### Activity
Reproduce word for word the lines between those holding "The logbook is" and "From the history", inclusive, and nothing else from the data below.

### Records to use
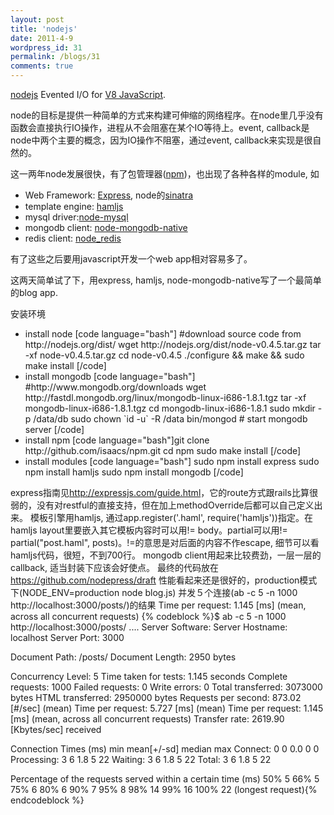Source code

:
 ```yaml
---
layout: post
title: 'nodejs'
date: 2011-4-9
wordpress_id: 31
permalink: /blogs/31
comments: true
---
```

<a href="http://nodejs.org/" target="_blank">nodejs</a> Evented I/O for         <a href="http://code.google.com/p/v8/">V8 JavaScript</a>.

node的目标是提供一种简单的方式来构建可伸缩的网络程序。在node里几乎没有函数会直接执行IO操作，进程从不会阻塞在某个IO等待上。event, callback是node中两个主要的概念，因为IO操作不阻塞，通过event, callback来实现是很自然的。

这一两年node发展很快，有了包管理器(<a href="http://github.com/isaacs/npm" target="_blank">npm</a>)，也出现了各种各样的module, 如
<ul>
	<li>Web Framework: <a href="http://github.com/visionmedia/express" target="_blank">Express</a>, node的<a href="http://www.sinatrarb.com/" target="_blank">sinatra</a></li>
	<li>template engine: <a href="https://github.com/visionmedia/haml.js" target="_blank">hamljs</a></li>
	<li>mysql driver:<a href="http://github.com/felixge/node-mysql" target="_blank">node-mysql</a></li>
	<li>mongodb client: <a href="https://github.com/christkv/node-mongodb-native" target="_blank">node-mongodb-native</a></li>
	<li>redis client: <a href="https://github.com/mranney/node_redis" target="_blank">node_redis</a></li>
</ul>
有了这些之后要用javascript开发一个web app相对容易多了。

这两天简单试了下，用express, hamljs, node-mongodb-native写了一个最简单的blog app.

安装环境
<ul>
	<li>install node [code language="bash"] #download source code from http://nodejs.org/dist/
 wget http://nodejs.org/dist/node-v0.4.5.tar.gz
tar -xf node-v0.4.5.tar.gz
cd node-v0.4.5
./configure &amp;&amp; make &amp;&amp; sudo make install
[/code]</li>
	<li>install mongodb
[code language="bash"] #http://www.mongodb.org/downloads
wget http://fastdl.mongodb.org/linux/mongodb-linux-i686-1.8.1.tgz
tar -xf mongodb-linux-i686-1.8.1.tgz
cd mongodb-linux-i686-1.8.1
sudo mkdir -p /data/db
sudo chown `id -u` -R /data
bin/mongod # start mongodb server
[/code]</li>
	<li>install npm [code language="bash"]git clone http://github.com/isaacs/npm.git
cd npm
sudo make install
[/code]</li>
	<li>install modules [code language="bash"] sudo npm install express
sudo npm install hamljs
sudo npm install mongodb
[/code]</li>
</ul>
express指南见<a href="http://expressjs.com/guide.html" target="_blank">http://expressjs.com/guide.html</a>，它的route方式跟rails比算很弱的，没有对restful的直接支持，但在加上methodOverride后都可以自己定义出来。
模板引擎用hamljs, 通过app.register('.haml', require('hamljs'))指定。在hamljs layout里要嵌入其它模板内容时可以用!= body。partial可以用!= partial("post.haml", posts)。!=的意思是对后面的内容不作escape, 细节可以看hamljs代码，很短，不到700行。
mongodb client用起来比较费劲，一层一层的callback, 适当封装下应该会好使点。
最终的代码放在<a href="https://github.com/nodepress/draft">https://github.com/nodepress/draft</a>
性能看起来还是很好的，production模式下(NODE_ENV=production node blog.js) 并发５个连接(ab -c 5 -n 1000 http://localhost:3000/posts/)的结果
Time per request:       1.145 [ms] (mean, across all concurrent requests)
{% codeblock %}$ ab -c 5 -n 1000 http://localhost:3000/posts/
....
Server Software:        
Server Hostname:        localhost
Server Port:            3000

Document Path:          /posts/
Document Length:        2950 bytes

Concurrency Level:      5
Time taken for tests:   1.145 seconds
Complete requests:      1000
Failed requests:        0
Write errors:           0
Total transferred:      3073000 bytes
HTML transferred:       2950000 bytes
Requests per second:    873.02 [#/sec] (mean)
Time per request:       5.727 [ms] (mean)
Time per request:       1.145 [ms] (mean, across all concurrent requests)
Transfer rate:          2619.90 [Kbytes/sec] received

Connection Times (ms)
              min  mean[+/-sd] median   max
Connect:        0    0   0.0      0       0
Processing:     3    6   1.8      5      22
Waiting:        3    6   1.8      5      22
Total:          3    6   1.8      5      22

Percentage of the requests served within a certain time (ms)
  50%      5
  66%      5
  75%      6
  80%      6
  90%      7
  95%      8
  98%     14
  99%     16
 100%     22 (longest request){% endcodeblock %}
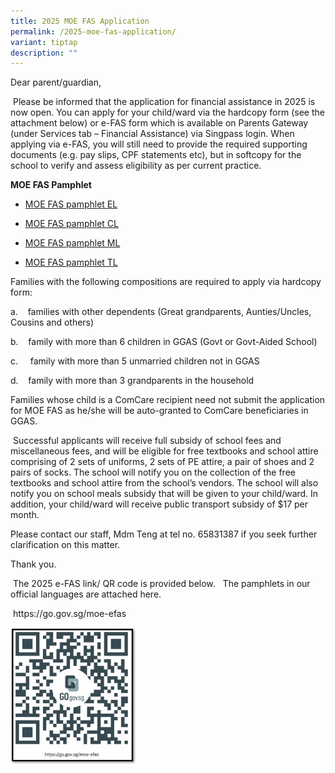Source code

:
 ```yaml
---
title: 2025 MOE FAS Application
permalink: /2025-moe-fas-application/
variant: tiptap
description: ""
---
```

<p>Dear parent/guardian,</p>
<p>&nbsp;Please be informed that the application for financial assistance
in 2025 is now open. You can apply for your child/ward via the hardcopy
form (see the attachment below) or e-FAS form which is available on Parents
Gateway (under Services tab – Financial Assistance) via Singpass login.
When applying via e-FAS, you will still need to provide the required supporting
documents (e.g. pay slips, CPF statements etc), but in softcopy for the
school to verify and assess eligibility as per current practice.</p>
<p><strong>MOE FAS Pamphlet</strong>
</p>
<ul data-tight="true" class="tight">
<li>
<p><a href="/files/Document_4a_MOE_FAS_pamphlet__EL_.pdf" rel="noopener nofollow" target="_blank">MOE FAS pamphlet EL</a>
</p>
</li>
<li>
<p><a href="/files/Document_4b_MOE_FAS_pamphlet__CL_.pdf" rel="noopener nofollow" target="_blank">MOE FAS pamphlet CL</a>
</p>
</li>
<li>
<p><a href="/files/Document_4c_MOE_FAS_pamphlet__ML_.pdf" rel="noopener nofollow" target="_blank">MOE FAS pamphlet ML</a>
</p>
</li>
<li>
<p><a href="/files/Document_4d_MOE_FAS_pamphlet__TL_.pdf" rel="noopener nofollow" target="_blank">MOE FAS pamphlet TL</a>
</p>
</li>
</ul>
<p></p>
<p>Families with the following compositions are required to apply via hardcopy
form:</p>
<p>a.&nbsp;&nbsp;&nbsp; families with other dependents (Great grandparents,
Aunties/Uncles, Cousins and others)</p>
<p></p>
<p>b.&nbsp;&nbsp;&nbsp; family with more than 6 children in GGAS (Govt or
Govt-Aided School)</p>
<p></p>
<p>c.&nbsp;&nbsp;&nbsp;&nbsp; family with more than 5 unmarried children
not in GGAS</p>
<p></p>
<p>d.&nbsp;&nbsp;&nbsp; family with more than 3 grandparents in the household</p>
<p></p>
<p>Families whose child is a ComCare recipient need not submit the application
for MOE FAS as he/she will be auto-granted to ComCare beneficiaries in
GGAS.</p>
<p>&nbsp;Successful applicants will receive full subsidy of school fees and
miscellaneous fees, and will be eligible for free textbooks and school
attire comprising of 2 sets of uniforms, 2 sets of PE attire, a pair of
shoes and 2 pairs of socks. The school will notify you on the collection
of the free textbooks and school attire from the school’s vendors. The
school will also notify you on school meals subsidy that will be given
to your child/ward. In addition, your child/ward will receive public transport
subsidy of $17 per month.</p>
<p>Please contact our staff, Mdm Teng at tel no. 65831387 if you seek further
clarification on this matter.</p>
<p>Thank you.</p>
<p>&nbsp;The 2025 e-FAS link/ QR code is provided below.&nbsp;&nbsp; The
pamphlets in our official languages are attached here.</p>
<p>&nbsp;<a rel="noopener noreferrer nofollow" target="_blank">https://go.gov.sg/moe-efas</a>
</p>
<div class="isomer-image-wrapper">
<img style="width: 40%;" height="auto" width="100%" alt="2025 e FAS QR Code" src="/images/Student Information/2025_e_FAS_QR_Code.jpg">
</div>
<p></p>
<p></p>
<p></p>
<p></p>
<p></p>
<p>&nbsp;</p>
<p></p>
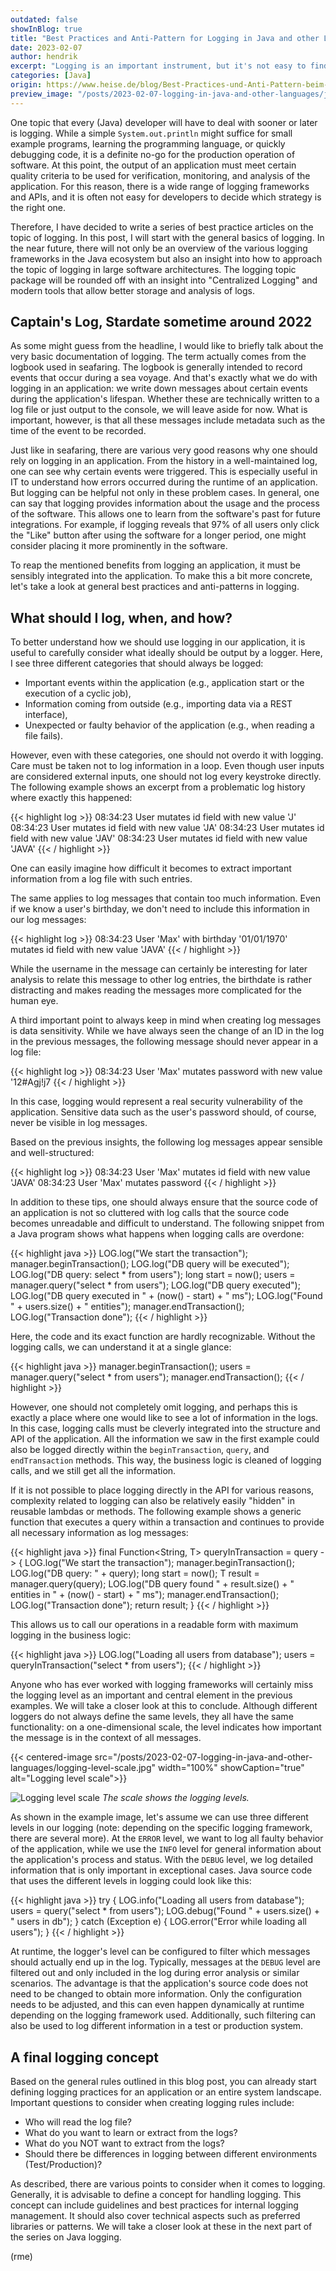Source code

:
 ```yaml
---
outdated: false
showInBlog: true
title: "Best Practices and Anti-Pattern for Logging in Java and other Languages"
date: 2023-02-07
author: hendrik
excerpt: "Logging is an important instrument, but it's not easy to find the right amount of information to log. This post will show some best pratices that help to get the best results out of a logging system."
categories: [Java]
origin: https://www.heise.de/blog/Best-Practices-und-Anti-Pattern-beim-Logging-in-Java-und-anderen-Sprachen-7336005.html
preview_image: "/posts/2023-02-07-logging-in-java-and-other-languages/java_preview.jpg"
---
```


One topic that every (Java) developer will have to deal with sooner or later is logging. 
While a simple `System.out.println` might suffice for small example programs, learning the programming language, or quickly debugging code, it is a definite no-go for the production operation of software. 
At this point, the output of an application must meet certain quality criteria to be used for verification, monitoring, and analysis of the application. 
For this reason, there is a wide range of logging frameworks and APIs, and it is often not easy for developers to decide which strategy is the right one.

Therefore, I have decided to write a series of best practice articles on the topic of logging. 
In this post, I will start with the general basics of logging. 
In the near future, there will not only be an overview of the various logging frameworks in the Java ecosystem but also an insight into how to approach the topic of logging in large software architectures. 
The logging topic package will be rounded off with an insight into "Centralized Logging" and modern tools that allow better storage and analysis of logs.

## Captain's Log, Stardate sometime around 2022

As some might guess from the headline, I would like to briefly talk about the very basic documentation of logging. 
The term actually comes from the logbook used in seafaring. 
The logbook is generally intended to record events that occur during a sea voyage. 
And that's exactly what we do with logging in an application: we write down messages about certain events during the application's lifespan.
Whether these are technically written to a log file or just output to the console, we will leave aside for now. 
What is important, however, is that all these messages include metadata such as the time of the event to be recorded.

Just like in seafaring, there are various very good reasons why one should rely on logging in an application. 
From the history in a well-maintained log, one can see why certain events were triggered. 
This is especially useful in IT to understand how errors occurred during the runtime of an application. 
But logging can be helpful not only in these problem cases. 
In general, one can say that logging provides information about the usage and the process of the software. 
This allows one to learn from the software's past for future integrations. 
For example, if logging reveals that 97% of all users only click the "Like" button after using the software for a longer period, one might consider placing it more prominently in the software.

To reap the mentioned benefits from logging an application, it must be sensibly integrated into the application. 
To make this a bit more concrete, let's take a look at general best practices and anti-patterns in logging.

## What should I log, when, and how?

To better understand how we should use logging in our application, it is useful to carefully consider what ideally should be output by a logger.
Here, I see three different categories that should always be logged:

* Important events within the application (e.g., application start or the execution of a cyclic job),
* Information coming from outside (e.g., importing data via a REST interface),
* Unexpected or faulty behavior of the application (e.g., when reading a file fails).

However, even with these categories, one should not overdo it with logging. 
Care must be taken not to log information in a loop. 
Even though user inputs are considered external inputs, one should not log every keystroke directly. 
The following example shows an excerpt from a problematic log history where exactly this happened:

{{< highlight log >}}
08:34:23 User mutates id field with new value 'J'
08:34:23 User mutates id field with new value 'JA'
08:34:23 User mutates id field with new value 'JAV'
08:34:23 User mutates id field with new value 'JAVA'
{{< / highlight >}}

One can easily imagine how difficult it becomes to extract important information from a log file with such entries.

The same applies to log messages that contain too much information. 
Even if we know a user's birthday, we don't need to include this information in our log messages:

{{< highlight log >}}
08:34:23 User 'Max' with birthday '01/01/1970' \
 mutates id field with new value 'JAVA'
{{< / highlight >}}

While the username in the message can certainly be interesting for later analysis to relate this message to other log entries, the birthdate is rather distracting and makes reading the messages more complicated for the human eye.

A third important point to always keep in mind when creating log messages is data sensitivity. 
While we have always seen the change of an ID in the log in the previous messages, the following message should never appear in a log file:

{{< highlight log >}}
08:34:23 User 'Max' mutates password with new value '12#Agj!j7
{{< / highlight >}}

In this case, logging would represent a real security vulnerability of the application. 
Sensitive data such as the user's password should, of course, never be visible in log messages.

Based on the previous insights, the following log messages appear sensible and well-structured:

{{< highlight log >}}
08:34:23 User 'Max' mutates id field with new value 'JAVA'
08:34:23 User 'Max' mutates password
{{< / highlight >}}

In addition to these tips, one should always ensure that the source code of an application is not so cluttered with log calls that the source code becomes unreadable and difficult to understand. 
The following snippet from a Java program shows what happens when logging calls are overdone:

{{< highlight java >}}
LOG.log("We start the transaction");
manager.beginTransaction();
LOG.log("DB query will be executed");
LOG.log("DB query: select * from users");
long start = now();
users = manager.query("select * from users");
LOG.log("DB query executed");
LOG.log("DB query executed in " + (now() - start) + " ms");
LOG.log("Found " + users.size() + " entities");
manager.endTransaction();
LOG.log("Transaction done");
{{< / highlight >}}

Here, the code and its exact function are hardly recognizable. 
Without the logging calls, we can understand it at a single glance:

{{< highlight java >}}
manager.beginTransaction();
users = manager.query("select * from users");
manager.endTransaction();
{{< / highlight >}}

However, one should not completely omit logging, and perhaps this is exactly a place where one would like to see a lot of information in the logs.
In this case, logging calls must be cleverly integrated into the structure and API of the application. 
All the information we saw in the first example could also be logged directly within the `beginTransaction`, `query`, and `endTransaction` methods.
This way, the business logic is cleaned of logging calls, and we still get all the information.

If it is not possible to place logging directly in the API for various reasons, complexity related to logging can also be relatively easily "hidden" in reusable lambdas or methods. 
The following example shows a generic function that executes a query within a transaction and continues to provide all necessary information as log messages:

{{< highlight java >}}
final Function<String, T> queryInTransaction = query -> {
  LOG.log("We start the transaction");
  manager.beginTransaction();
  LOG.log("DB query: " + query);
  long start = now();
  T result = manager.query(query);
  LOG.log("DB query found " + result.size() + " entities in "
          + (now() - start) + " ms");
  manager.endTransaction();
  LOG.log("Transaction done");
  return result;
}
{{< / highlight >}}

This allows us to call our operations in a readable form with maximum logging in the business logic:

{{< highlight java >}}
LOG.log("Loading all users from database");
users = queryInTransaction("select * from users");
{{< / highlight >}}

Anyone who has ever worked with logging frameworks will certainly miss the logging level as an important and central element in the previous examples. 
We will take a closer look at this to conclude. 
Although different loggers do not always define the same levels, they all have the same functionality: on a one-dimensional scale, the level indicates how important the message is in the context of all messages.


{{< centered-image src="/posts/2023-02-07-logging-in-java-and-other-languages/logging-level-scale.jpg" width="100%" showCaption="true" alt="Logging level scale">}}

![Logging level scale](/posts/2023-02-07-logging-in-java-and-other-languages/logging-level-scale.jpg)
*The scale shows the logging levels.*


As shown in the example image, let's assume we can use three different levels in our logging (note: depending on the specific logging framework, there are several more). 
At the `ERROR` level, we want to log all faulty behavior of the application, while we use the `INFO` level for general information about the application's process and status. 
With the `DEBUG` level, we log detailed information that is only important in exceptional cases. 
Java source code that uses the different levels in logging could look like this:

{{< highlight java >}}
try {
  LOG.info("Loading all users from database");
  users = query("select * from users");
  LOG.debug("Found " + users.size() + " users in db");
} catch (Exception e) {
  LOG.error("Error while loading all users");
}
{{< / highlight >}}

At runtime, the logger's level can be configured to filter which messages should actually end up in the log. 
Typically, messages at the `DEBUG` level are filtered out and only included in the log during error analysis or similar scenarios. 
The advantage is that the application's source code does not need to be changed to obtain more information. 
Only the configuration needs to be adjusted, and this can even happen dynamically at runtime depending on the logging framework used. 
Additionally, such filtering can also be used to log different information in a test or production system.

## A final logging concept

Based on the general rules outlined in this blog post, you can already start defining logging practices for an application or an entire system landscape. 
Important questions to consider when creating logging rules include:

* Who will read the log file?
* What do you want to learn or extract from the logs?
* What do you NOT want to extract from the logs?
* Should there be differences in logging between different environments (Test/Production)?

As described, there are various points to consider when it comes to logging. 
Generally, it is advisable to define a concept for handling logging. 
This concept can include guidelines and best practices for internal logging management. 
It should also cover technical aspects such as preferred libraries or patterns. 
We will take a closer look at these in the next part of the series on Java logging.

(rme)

### Response to the task
The logbook is generally intended to record events that occur during a sea voyage. 
And that's exactly what we do with logging in an application: we write down messages about certain events during the application's lifespan.
Whether these are technically written to a log file or just output to the console, we will leave aside for now. 
What is important, however, is that all these messages include metadata such as the time of the event to be recorded.

Just like in seafaring, there are various very good reasons why one should rely on logging in an application. 
From the history in a well-maintained log, one can see why certain events were triggered. 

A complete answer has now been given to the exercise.